3.1 The Interpretation Module
The input data for the interpretation module are
derived from laboratory analysis performed on soil
samples. The laboratory analysis allows extract
soil’s chemical properties, such as PH, content of
clay, boron, copper, magnesium, potassium,
phosphorus and others. These properties should be
correlated to allow its interpretation.
To specify in detail the inferences realized in
knowledge level, 24 graphs were modelled, each one
representing different relations between the elements
involved in the interpretation process.
The knowledge base is formed by 125 instances
of concepts of the ontology to interpret the 15
attributes related to the interpretation task. The
inference employed in the process was represented
by rules definition. Ten rules were defined for the
representation of the inference inherent to the
interpretation process. In the documentation
generated, each rule has a name, a formal
expression, and the description of the variables used.
3.2 The Recommendation Module
The recommendation process supported by the Ceres
system involves the tasks of recommendation of
fertilizers and recommendation of liming. In order to
be possible to incorporate the recommendation
process in the system, it was necessary to extend the
ONIACHES integrating new concepts and giving
origin to a new version of the ontology.
As a whole, 634 new instances of concepts
related to recommendation process were created,
being 445 instances used to represent the task of
recommendation of fertilizers and 189 instances to
represent the task of liming recommendation. All the
instances are documented, including, to each one of
them, attributes, concepts and associated values.

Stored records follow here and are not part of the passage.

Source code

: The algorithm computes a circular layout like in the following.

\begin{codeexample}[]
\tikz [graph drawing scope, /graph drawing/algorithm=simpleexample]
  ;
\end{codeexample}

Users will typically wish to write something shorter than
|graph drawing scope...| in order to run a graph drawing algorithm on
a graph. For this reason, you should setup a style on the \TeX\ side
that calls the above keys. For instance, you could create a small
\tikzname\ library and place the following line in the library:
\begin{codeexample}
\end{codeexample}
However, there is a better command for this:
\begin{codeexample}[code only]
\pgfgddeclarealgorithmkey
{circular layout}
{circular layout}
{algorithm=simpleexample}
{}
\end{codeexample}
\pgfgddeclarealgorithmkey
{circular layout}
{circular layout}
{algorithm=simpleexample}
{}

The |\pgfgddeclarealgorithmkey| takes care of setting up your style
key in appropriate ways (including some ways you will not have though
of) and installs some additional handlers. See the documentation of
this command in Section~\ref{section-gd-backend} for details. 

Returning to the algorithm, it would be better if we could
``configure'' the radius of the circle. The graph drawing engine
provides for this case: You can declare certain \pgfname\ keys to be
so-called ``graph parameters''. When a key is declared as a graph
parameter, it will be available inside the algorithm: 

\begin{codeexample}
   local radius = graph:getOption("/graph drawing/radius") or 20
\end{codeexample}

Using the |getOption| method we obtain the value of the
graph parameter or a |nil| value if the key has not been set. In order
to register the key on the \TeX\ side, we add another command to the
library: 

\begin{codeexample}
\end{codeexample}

The inference employed to the recommendation
process was represented by the definition of 27
rules. These rules handle the instances of concepts of
the ontology.
To establish the relationships between the
concepts involved in the ontology, a relation’s
diagram has been elaborated. It allows the
visualization of the existing independence between
the interpretation module and the recommendation
module. That is, the interpretation module can be
used without any relation to the recommendation
module. However, this is not the case of the
recommendation module, which has dependence of
the data come from the interpretation module. The
diagram has been elaborated with a schematic
approach, allowing a clearer vision of the concepts
and their roles in the application domain.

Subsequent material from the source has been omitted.